管理会社が行う「重要事項説明」はいつ必要?違反事例も解説
マンションの修繕に関する企画・調整や、会計資料の取りまとめなど、管理組合が行うべき業務は多岐にわたります。そんな業務を委託できるのがマンションの管理会社。
ただし委託の際に注意すべきなのが、管理会社の「重要事項説明」という行為です。「重要事項説明って何?」「いつ行われるの?」という方のために、今回は管理会社が行う重要事項説明について解説します。
管理会社の重要事項説明とは
マンションの管理会社による重要事項説明とは、管理会社が管理受託契約の締結などに先立って、管理組合に行わなければならない説明行為です。
なぜ説明義務があるかというと、「マンション管理の適正化の推進に関する法律」という法律で定められているからです。
重要事項説明は、あらかじめ説明に関する書面を交付したうえで、契約範囲や内容について説明することとされています。これにより管理組合は、契約内容を十分承知したうえで契約締結の意思決定をしやすくなるのです。
多くの管理組合員に契約内容を理解してもらうためにも、説明は管理組合の理事長といった「管理者等」だけではなく、原則として「区分所有者等」に対しても行うことが義務付けられています。
そのため管理会社は、こうした説明対象者に集まってもらい「重要事項説明会」を開催する場合があります。
重要事項説明はいつ行う?
重要事項説明会を行う場合、管理会社はその1週間前までに、説明対象者に重要事項説明書と説明会の日時・場所を記載した書面を交付する必要があります。さらにそれらを、マンションの掲示板など見やすい場所に掲示しなければなりません。
加えて、管理組合が総会決議により契約締結の意思決定を行う場合、少なくとも総会前までに重要事項説明を行う必要があります。
説明すべき重要事項は何?
管理会社が説明すべき重要事項は法律と政省令にまとめられており、次の11項目とされています。
①マンション管理業者の商号又は名称、住所、登録番号及び登録年月日
②管理事務の対象となるマンションの所在地に関する事項
③管理事務の対象となるマンションの部分に関する事項
④管理事務の内容及び実施方法(法第76条の規定により管理する財産の管理の方法を含む)
⑤管理事務に要する費用並びにその支払いの時期及び方法
⑥管理事務の一部の再委託に関する事項
⑦保証契約に関する事項
⑧免責に関する事項
⑨契約期間に関する事項
⑩契約の更新に関する事項
⑪契約の解除に関する事項
なお上記は、管理会社の社員であればだれでも説明できるわけではありません。管理会社は「管理業務主任者」という国家資格の保有者に、重要事項説明や説明書への記名・押印をさせる義務があります。
新規契約以外で説明が必要な事例
重要事項説明は、管理受託契約の契約時以外にも行わなければならないケースがあります。それが契約内容の変更時です。

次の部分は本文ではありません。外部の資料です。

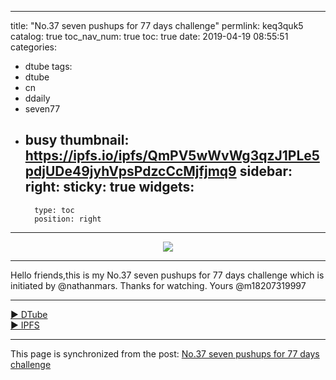 
---
title: "No.37 seven pushups for 77 days challenge"
permlink: keq3quk5
catalog: true
toc_nav_num: true
toc: true
date: 2019-04-19 08:55:51
categories:
- dtube
tags:
- dtube
- cn
- ddaily
- seven77
- busy
thumbnail: https://ipfs.io/ipfs/QmPV5wWvWg3qzJ1PLe5pdjUDe49jyhVpsPdzcCcMjfjmq9
sidebar:
    right:
        sticky: true
widgets:
    -
        type: toc
        position: right
---


<center><a href='https://d.tube/#!/v/m18207319997/keq3quk5'><img src='https://ipfs.io/ipfs/QmPV5wWvWg3qzJ1PLe5pdjUDe49jyhVpsPdzcCcMjfjmq9'></a></center><hr>

Hello friends,this is my No.37 seven pushups for 77 days challenge which is initiated by @nathanmars.
Thanks for watching.
Yours @m18207319997

<hr><a href='https://d.tube/#!/v/m18207319997/keq3quk5'> ▶️ DTube</a><br /><a href='https://ipfs.io/ipfs/QmXkD8BTVL9o4bBhq8cdqWzbLiR1GBEn9yEkSYnfHm4ksn'> ▶️ IPFS</a>

- - -

This page is synchronized from the post: [No.37 seven pushups for 77 days challenge](https://steemit.com/@m18207319997/keq3quk5)
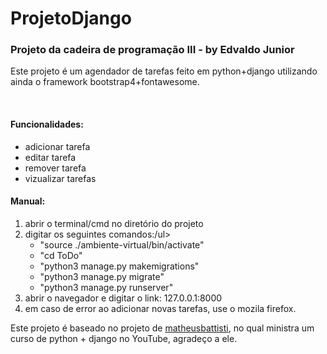 # ProjetoDjango
<h3>Projeto da cadeira de programação III - by Edvaldo Junior</h3>

<p>
  Este projeto é um agendador de tarefas feito em python+django 
  utilizando ainda o framework bootstrap4+fontawesome.
</p>

<br>

<h4>Funcionalidades:</h4>
  <ul>
    <li>adicionar tarefa</li>
    <li>editar tarefa</li>
    <li>remover tarefa</li>
    <li>vizualizar tarefas</li>
  </ul>

<h4>Manual:</h4>
  <ol>
    <li>abrir o terminal/cmd no diretório do projeto</li>
    <li>digitar os seguintes comandos:/ul>
      <ul>
        <li>"source ./ambiente-virtual/bin/activate"</li>
        <li>"cd ToDo"</li>
        <li>"python3 manage.py makemigrations"</li>
        <li>"python3 manage.py migrate"</li>
        <li>"python3 manage.py runserver"</li>
      </ul>
    <li>abrir o navegador e digitar o link: 127.0.0.1:8000 </li>
    <li>em caso de error ao adicionar novas tarefas, use o mozila firefox.</li>
  </ol>

<p>
  Este projeto é baseado no projeto de 
  <a href="https://github.com/matheusbattisti/" target="_blank">matheusbattisti</a>, 
  no qual ministra um curso de python + django no YouTube, agradeço a ele.
</p>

管理受託契約の更新を行う際に、管理組合にとって不利となり得る変更が含まれている場合、管理会社は重要事項説明を行わなければなりません。
例えば、管理受託契約に関する期間延長や費用増額、内容の範囲縮小などがあてはまるでしょう。
説明が一部不要となるケースも
管理受託契約を変更する場合でも、管理組合にとって不利な内容でなければ「区分所有者等」への重要事項説明は不要となります。
例えば先ほどとは反対に、管理受託契約の期間短縮や費用減額、管理委託内容の範囲拡大などが該当するでしょう。
ただしこの場合でも、管理組合の理事長などの「管理者等」への説明は必要となります。
重要事項説明を怠った場合はどうなる?
重要事項の説明義務に違反した管理会社には、監督官庁である国土交通省から監督処分を下されるがあります。違反の程度によって、監督処分の種類は異なります。
例えば、重要事項説明書に虚偽の内容を記載したり、必要な内容が不足していたりすると指示処分という罰則を受ける可能性が。これは比較的軽い処分で、管理会社に対する注意を行うものです。
また、重要事項説明そのものを行わなかったり、重要事項説明書を管理組合に渡さなかったりしたときには、指示処分より重い業務停止処分が決定されるケースもあります。
管理会社に説明義務違反がないか注意
マンションの管理会社は管理受託契約の締結や変更を行う前に、法律・政省令に定められた重要事項を管理組合に説明する義務があります。
そのため管理組合は、管理会社が説明義務違反を犯していないかよく確認しておく必要があるでしょう。
管理業務の外部委託は、マンションの住み心地や資産価値を左右する重要な意思決定。管理組合が契約内容を十分理解し、将来不利となることがないように契約締結をしたいですね。